• **Exercise description**
The output should be every line below that includes the word "cũng".

• **Data supplied**
****************
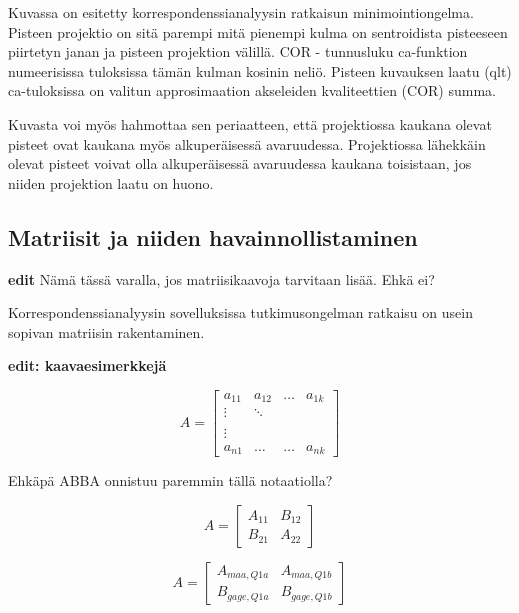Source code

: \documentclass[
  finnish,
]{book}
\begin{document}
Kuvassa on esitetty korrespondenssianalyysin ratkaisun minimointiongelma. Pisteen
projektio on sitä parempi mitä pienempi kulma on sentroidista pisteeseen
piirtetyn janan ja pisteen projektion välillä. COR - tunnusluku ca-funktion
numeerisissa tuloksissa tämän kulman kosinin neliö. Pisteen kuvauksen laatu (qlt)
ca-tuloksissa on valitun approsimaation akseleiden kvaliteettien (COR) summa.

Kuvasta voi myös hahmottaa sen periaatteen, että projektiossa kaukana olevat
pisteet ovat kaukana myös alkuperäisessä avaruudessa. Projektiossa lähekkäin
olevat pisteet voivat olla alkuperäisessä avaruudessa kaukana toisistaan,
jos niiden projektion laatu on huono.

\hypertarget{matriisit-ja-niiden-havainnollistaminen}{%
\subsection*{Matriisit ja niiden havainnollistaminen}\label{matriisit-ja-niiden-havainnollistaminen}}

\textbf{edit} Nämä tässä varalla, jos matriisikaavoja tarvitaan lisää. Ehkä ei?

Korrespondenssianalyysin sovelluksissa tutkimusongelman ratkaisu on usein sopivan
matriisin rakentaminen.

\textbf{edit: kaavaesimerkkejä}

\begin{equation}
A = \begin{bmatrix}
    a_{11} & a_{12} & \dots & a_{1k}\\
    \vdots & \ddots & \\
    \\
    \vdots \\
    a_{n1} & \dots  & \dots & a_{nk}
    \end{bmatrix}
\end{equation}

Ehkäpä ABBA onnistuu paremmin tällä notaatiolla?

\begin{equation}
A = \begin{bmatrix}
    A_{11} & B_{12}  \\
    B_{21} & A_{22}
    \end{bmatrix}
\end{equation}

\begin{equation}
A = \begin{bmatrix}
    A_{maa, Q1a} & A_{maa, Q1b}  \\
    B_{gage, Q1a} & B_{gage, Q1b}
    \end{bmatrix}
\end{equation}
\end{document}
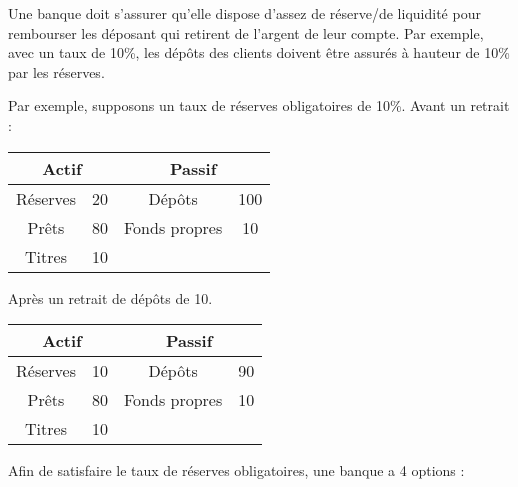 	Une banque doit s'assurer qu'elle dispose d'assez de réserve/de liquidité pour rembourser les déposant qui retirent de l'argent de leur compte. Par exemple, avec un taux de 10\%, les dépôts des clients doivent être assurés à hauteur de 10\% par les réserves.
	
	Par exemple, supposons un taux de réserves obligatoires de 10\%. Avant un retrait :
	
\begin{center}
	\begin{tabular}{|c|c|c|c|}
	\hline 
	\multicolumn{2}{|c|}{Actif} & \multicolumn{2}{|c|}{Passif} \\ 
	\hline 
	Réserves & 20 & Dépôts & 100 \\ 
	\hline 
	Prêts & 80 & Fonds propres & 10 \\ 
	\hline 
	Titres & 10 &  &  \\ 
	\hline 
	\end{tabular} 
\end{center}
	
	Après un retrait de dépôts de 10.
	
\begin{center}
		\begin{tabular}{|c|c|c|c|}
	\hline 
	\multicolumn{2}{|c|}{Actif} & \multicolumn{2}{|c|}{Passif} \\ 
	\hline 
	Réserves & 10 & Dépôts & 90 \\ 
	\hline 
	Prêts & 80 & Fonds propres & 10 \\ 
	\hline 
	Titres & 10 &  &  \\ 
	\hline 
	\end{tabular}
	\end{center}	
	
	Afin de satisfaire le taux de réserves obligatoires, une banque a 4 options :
****************
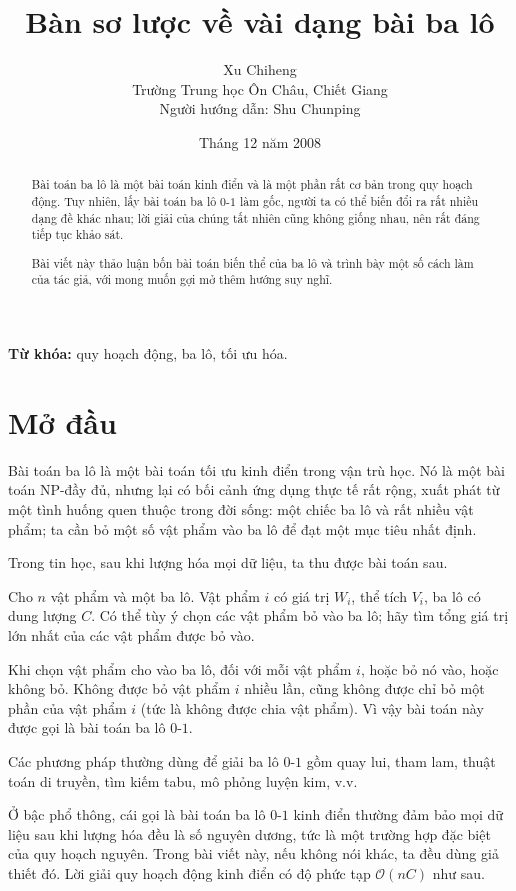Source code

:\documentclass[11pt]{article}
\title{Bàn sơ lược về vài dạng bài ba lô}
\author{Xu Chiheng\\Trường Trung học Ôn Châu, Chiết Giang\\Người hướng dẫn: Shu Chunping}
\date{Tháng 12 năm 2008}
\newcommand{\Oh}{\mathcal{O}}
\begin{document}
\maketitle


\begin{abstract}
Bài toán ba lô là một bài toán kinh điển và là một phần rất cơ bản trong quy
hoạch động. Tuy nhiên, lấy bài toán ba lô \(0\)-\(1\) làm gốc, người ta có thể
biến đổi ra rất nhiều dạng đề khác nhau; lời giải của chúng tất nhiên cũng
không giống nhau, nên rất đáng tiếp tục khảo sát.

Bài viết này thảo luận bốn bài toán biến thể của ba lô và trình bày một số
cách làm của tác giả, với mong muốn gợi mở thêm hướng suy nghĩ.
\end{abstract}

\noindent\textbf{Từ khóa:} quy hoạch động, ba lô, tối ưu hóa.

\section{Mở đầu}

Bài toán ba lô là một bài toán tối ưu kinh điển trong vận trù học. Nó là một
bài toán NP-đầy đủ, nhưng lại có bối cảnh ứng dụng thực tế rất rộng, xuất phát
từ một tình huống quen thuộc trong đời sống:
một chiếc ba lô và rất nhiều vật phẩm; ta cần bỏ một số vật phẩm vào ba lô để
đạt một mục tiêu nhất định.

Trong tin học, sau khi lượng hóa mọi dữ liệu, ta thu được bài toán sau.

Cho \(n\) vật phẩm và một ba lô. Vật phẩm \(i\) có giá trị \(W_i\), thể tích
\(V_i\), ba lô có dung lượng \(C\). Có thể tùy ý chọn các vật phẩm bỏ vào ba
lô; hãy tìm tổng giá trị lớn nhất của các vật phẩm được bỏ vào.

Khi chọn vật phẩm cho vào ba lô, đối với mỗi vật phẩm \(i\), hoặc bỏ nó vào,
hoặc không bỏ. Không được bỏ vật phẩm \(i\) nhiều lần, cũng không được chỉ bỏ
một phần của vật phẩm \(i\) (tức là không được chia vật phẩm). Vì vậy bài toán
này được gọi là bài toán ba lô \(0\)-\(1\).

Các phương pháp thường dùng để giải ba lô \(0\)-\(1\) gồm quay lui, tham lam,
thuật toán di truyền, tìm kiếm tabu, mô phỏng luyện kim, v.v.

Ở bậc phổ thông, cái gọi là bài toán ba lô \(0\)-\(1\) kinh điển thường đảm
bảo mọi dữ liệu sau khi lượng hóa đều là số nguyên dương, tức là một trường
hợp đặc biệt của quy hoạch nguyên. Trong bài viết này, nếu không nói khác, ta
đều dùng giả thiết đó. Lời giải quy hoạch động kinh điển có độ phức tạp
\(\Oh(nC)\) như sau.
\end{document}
****************
• **Output**
biến đổi ra rất nhiều dạng đề khác nhau; lời giải của chúng tất nhiên cũng
hoặc không bỏ. Không được bỏ vật phẩm \(i\) nhiều lần, cũng không được chỉ bỏ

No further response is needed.